[Dataset records]
◇ ◇ ◇ ◇
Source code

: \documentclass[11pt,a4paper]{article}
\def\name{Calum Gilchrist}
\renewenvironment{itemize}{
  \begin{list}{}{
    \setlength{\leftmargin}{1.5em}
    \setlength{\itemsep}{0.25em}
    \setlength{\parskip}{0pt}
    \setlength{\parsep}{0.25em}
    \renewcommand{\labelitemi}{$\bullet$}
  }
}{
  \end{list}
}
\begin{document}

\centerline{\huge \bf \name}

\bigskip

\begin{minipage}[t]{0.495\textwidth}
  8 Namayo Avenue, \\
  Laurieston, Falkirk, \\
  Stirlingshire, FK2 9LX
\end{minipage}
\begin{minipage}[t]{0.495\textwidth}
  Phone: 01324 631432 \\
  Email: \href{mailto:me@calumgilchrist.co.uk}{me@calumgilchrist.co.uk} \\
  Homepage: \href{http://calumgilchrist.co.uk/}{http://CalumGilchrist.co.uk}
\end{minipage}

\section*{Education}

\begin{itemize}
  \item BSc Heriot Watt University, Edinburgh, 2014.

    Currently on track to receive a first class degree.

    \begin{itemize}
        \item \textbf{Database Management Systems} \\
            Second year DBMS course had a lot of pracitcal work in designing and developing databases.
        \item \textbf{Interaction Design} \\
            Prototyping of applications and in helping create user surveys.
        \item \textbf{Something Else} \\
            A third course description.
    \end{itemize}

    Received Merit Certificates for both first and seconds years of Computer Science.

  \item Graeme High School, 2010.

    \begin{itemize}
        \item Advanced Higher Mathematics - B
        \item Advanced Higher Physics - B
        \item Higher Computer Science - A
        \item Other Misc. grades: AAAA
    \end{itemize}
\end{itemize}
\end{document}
◇ ◇ ◇ ◇
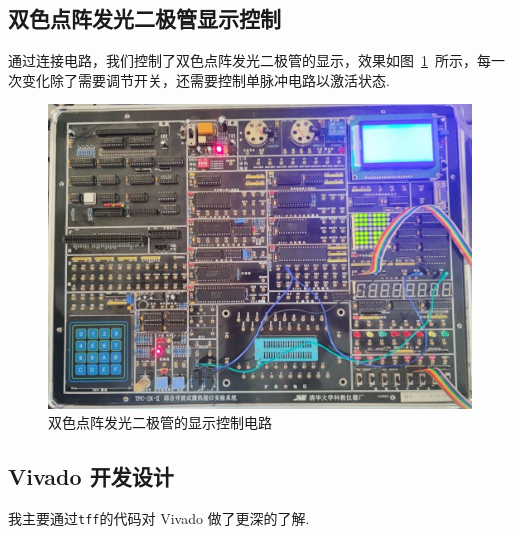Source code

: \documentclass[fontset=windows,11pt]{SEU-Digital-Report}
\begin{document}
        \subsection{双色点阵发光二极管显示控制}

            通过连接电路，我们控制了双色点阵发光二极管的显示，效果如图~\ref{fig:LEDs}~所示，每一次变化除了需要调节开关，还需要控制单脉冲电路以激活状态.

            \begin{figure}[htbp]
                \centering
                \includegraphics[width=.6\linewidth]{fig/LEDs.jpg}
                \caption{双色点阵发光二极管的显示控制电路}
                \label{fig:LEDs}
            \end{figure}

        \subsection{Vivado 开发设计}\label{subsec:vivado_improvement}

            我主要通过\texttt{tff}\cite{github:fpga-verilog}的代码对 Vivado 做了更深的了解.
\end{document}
◇ ◇ ◇ ◇
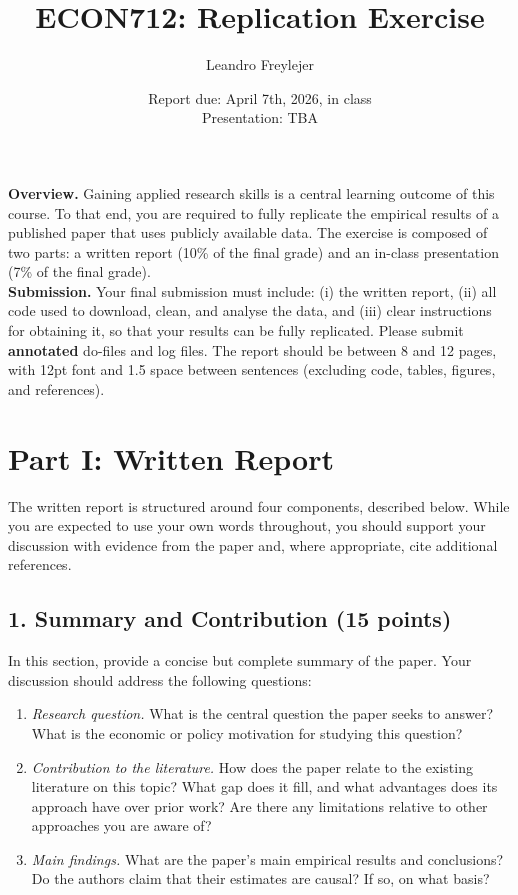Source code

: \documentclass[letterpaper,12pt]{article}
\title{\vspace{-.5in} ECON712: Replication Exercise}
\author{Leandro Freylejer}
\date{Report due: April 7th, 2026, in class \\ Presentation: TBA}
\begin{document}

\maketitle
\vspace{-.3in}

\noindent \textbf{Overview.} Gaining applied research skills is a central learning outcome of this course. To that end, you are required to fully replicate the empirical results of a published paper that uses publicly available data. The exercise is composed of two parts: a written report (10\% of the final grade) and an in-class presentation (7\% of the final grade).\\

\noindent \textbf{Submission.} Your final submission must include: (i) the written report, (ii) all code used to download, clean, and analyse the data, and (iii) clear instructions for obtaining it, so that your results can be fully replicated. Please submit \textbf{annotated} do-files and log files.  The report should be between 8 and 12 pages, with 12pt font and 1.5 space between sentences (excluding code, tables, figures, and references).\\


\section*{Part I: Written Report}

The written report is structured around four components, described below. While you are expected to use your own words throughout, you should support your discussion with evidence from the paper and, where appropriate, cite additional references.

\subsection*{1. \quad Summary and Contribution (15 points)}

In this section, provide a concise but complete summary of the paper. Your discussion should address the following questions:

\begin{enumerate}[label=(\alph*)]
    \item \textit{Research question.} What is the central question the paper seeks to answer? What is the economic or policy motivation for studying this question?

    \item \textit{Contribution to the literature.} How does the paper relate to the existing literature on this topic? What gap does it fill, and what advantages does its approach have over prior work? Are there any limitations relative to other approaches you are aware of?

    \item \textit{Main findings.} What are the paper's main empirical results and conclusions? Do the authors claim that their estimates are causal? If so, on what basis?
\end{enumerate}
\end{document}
◇ ◇ ◇ ◇
Among the entries above, determine how many lines hold the string "subsection" and report that number alone.

3